## The problem
Write each line exactly as it stands, from the line containing "距离2022年中秋节还有212天。" through the end of the data.

----------------------------------------

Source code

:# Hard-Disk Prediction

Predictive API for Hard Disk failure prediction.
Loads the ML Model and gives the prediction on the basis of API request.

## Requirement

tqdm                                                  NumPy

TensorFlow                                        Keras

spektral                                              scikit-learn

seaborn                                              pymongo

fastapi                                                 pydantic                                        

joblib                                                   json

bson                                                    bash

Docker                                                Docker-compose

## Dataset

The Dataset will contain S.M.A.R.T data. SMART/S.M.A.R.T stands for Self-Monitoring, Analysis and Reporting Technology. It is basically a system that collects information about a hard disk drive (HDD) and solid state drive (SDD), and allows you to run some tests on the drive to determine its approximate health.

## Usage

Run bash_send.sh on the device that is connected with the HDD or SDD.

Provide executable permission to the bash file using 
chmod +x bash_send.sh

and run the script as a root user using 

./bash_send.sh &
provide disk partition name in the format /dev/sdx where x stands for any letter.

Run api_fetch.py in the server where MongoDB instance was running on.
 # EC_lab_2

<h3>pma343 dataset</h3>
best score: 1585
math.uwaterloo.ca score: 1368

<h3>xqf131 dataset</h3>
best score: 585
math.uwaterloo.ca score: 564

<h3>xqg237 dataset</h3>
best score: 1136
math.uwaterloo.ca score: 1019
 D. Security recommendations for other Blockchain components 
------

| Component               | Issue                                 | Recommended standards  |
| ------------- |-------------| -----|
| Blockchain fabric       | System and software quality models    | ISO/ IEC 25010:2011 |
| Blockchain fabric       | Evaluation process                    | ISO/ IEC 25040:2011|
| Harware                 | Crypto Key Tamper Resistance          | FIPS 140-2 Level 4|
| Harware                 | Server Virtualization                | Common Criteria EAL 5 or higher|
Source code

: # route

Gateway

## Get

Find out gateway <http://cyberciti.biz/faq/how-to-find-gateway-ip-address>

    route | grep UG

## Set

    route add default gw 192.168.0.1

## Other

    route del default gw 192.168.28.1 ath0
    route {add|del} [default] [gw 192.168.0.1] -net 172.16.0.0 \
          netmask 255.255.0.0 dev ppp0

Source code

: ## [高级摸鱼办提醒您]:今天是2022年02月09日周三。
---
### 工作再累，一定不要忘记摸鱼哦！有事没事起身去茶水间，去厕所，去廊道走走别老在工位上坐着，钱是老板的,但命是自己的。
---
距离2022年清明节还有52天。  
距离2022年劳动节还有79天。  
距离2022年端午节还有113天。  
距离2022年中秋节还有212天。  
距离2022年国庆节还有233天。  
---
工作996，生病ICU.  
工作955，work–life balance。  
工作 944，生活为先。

----------------------------------------

## Answer box
距离2022年中秋节还有212天。  
距离2022年国庆节还有233天。  
---
工作996，生病ICU.  
工作955，work–life balance。  
工作 944，生活为先。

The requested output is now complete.